_TASK DETAILS_
Return exactly the lines of the records below, starting at the line that contains "so). We would" and ending at the line that contains "to allow customers", with both of those lines kept.

___ RECORD EXTRACTS ___

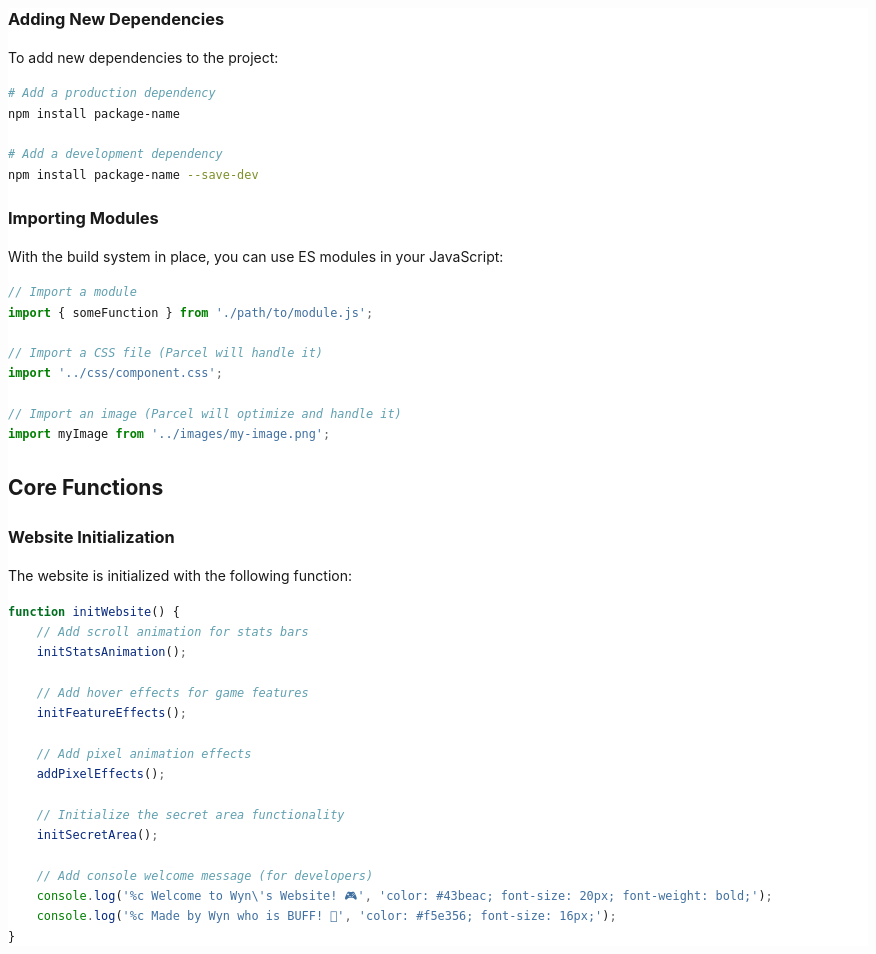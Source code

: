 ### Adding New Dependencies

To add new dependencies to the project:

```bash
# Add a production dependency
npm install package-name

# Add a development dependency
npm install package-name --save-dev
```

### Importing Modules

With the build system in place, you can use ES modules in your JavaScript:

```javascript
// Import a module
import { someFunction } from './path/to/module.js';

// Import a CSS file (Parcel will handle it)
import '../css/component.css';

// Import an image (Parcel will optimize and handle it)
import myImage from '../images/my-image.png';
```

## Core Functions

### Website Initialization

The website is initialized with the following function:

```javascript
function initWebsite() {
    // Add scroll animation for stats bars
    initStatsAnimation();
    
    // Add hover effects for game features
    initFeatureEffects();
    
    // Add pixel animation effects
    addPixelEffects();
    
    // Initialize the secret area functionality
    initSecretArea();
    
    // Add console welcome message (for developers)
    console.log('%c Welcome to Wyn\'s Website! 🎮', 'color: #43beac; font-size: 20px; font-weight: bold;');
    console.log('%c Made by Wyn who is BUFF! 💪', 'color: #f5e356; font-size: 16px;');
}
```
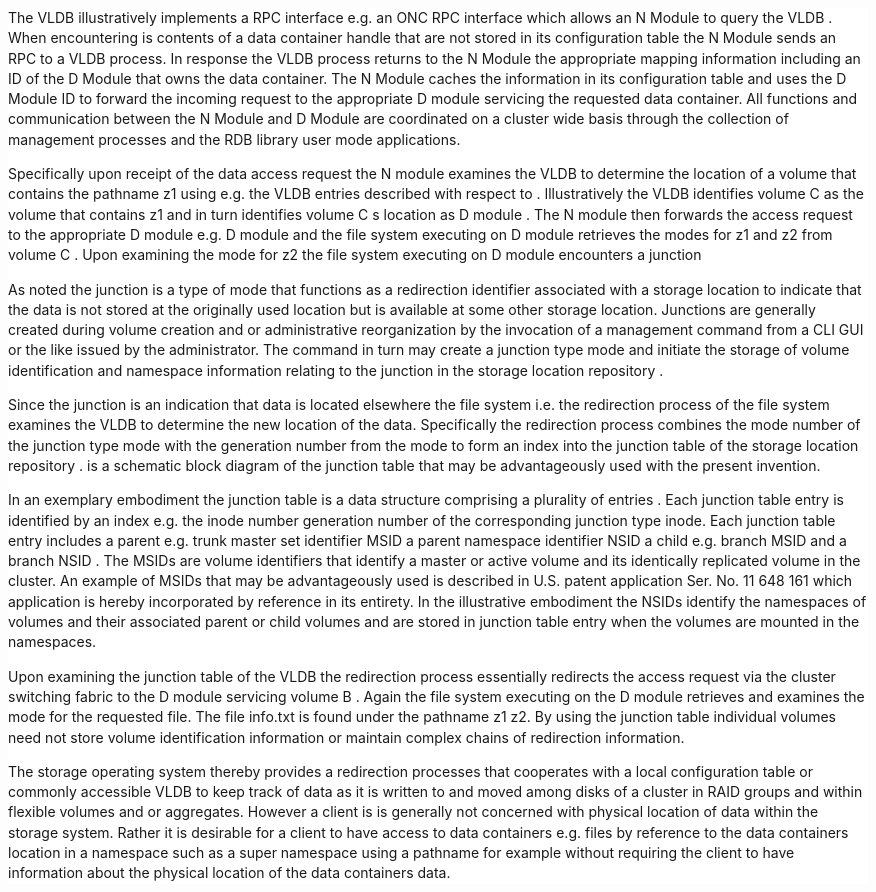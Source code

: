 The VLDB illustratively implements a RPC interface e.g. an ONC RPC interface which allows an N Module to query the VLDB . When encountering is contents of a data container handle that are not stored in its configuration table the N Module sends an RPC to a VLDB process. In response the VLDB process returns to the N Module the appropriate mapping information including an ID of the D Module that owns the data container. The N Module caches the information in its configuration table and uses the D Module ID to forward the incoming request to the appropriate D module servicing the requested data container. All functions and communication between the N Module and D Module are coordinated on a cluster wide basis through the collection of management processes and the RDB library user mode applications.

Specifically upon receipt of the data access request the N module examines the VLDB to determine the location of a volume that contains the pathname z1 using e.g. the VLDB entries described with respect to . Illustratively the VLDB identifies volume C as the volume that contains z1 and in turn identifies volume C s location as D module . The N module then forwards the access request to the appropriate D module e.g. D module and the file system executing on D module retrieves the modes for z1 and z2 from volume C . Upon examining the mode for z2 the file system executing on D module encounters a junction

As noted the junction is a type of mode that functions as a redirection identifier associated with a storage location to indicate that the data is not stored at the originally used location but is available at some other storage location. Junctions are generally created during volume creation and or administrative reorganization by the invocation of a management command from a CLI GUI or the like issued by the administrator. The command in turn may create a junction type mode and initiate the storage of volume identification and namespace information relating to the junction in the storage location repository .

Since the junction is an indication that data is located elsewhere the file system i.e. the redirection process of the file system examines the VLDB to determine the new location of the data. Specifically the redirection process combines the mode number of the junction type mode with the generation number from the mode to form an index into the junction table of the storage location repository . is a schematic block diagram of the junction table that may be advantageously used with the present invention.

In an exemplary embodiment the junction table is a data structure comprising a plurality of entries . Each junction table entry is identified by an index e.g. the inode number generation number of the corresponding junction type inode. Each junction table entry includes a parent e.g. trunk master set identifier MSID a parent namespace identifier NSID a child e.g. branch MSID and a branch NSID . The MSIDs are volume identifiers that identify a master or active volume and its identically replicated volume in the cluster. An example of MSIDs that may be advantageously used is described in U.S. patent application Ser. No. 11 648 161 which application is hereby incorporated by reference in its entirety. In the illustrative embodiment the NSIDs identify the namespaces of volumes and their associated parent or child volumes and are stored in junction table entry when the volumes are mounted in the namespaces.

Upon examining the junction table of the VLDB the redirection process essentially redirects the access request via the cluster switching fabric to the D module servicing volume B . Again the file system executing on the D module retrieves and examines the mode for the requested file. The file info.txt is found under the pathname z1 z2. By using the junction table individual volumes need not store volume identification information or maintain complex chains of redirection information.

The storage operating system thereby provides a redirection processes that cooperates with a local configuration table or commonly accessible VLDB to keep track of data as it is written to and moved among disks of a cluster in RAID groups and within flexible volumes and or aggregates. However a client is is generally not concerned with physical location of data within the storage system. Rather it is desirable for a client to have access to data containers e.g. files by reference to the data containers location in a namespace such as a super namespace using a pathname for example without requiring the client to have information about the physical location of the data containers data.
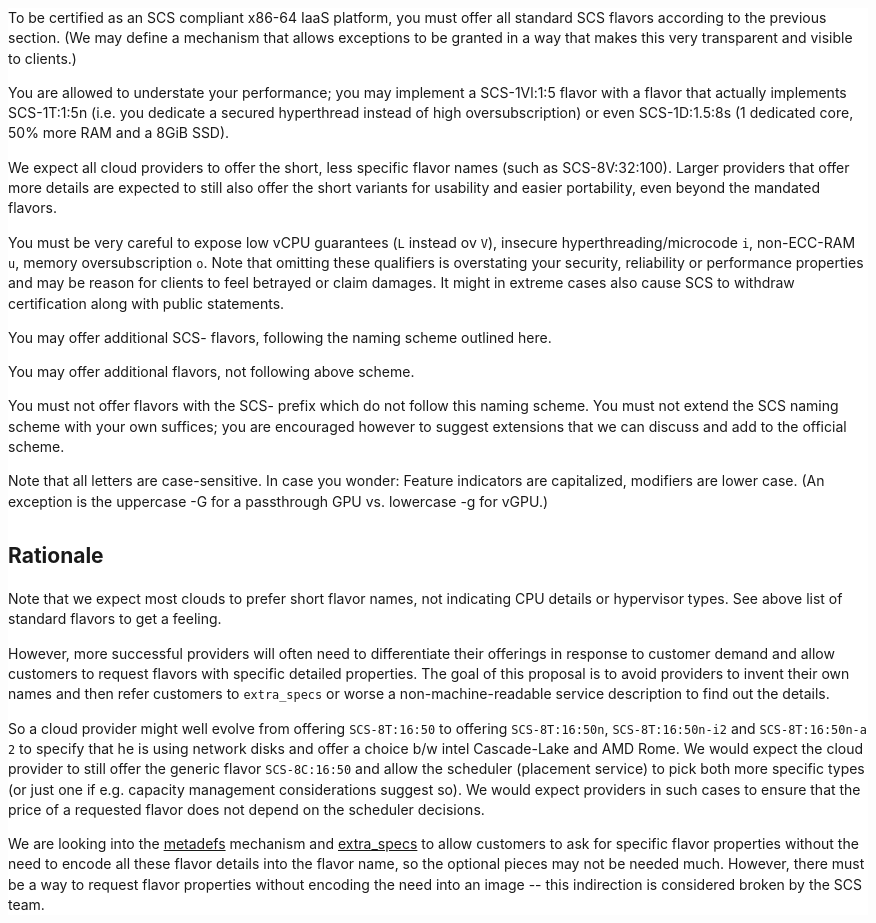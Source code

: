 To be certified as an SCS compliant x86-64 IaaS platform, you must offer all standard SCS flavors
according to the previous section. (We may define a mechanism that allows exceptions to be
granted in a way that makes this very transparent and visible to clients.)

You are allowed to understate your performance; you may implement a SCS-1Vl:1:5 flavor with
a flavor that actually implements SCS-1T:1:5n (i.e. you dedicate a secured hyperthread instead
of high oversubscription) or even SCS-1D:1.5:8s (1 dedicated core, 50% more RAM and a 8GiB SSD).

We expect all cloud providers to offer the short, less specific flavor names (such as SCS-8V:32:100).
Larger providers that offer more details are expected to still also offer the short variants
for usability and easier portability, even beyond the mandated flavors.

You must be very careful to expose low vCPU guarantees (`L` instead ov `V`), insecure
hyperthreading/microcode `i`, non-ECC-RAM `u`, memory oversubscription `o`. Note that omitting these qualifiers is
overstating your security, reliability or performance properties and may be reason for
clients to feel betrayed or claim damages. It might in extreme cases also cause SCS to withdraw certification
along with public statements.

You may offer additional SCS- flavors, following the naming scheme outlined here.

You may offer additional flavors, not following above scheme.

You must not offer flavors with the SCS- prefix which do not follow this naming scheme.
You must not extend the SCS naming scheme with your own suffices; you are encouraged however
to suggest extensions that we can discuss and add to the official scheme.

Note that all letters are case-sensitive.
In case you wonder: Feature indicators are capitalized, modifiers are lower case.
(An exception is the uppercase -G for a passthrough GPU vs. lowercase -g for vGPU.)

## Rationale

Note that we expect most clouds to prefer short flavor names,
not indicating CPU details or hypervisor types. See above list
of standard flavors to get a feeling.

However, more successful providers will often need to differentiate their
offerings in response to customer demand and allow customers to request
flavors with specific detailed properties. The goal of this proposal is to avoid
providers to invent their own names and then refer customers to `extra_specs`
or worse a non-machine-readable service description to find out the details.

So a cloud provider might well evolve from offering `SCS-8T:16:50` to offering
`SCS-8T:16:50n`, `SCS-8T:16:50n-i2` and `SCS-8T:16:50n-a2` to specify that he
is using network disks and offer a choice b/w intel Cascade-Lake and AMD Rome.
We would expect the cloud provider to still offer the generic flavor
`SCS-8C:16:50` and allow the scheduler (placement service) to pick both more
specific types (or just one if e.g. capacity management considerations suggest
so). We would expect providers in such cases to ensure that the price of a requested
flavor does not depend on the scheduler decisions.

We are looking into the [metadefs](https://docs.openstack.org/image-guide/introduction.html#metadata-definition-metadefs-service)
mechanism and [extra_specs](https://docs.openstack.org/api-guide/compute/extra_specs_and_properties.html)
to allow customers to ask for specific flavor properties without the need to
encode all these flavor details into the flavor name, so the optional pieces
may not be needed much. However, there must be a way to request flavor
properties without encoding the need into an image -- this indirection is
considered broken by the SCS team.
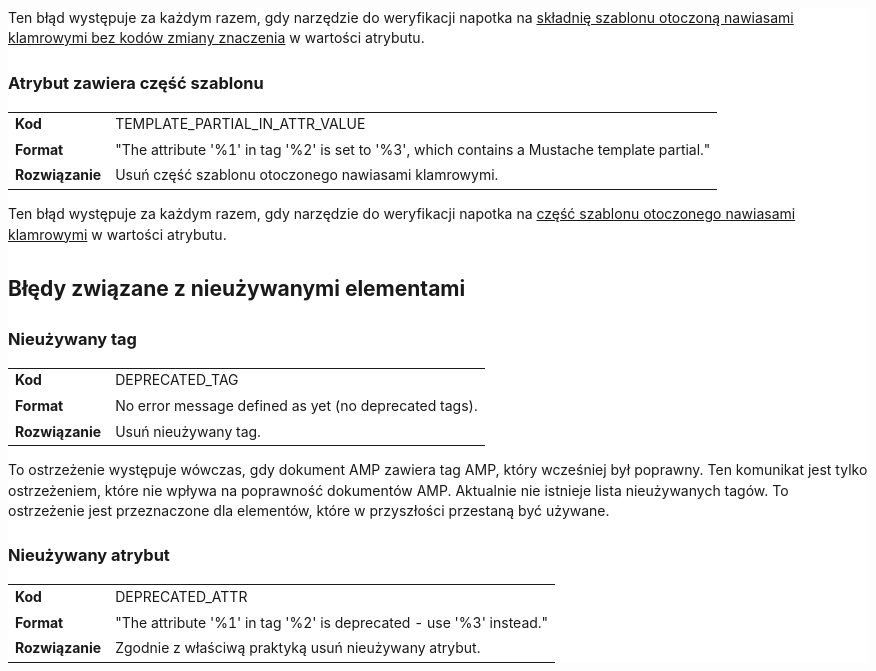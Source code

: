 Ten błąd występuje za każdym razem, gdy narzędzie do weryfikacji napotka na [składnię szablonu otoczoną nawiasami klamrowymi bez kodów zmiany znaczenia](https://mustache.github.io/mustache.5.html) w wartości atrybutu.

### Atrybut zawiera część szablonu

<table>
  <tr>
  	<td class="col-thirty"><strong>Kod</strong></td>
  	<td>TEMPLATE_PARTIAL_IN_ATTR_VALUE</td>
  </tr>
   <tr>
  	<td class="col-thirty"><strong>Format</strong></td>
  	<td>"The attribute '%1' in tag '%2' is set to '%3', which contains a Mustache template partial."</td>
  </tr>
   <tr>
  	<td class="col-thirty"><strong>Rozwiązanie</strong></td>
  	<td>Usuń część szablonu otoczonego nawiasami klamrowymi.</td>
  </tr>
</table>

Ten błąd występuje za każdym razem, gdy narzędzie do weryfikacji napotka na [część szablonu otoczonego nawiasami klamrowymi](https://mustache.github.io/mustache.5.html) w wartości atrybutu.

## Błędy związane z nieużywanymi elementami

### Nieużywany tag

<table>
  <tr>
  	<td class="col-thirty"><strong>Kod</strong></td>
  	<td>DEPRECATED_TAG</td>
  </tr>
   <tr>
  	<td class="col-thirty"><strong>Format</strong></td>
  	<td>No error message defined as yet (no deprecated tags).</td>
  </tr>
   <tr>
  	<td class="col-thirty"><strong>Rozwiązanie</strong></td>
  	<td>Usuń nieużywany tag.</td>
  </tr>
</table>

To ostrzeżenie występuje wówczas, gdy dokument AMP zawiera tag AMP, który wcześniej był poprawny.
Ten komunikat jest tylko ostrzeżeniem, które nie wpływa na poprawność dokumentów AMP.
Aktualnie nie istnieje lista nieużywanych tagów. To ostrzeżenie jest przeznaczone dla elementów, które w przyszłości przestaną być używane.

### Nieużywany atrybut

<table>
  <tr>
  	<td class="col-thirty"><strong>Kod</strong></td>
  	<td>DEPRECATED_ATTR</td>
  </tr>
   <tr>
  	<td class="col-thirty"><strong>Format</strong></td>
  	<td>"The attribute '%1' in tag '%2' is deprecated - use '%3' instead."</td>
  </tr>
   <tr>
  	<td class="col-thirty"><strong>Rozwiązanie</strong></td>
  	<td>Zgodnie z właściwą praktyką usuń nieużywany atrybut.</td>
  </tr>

___

_SOLUTION TO THE PROBLEM_
so). We would expect providers in such cases to ensure that the price of a requested
flavor does not depend on the scheduler decisions.

We are looking into the [metadefs](https://docs.openstack.org/image-guide/introduction.html#metadata-definition-metadefs-service)
mechanism and [extra_specs](https://docs.openstack.org/api-guide/compute/extra_specs_and_properties.html)
to allow customers to ask for specific flavor properties without the need to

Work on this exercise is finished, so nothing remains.